Seasonal trends of dry and bulk concentration of nitrogen compounds over a rain forest in Ghana

F. Fattore, T. Bertolini, S. Materia, S. Gualdi, A. Thongo M'Bou, G. Nicolini, R. Valentini, A. De Grandcourt, D. Tedesco, and S. Castaldi

Abstract. African tropical forests of the equatorial belt might receive significant input of extra nitrogen derived from biomass burning occurring in the north savanna belt and transported equatorward by northeastern winds. In order to test this hypothesis an experiment was set up in a tropical rain forest in the Ankasa Game Reserve and Nini-Suhien National Park (Ghana) aimed at quantifying magnitude and seasonal variability of concentrations of N compounds, present as gas and aerosol (dry nitrogen) or in the rainfall (bulk nitrogen), over the studied forest; and relating their seasonal variability to trends of local and regional winds and rainfall and to variations of fire events in the region.
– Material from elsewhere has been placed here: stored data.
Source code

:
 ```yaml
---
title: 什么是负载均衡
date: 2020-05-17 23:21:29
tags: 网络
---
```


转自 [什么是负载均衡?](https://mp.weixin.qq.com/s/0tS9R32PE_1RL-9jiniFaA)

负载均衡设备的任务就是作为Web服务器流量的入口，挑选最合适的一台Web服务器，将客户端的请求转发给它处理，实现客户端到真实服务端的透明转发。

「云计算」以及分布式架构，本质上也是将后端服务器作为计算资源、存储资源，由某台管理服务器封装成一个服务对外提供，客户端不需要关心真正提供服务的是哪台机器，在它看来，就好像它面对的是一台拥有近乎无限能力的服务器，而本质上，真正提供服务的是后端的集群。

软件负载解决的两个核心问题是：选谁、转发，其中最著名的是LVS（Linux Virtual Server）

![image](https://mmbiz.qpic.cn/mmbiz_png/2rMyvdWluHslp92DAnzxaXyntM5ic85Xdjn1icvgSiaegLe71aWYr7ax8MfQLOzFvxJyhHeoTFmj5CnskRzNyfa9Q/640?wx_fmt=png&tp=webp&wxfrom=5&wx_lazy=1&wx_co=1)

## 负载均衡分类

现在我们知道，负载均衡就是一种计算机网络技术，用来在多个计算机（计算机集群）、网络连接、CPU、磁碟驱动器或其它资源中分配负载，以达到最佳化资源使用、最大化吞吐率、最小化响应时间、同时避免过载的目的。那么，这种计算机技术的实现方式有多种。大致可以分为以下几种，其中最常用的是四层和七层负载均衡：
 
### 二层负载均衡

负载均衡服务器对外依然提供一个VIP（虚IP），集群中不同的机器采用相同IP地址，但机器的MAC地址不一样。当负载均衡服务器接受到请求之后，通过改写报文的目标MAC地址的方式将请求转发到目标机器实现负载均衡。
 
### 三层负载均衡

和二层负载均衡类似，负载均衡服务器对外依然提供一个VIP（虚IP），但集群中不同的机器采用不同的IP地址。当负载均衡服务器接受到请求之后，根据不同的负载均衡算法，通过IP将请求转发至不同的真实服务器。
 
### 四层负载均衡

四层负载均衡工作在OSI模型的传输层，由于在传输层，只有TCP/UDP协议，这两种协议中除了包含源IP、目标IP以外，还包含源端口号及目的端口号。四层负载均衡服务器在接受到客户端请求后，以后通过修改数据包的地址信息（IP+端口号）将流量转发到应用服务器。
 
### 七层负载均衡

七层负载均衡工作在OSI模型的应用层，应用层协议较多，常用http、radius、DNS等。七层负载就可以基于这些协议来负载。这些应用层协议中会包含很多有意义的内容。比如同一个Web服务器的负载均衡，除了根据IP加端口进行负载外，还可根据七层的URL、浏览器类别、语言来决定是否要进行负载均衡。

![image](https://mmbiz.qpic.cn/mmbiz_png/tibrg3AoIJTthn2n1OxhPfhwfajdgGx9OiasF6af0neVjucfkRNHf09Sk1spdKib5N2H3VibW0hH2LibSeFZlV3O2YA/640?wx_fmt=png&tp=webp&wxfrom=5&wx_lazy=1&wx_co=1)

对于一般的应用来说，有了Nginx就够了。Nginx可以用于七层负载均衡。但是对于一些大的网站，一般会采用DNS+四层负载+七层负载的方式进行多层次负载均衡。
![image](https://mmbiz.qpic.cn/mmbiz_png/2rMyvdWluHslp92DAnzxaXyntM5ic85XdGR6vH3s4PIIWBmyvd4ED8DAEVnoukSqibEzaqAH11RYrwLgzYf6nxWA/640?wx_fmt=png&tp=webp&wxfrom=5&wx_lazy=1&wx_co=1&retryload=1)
Three DELTA systems, implemented for monthly measurements of NO2, were mounted over a tower at 45 m height, 20 m above forest canopy to sample gas (NH3, NO2, HNO3, HCl, SO2) and aerosol (NH4+, NO3, and several ions), together with three tanks for bulk rainfall collection (to analyze NH4+, NO3 and ion concentration). The tower was provided with a sonic anemometer to estimate local wind data. The experiment started in October 2011 and data up to October 2012 are presented. To interpret the observed seasonal trends of measured compounds, local and regional meteo data and regional satellite fire data were analyzed. The concentration of N compounds significantly increased from December to April, during the drier period, peaking from December to February when NE winds (the Harmattan) were moving dry air masses over the west-central African region, and the Intertropical Convergence Zone (ITCZ) was at its minimum latitude over the Equator. This period also coincided with fire peaks in the whole region. On the contrary, N concentration in gas, aerosol and rain decreased from May to October when prevalent winds arrived from the sea (southeast), during the monsoon period. Both ionic compositions of rain and analysis of local wind direction showed a significant and continuous presence of see breeze at site. The ionic composition of rainwater resulted much closer to seawater and poorer in N compounds from May to October.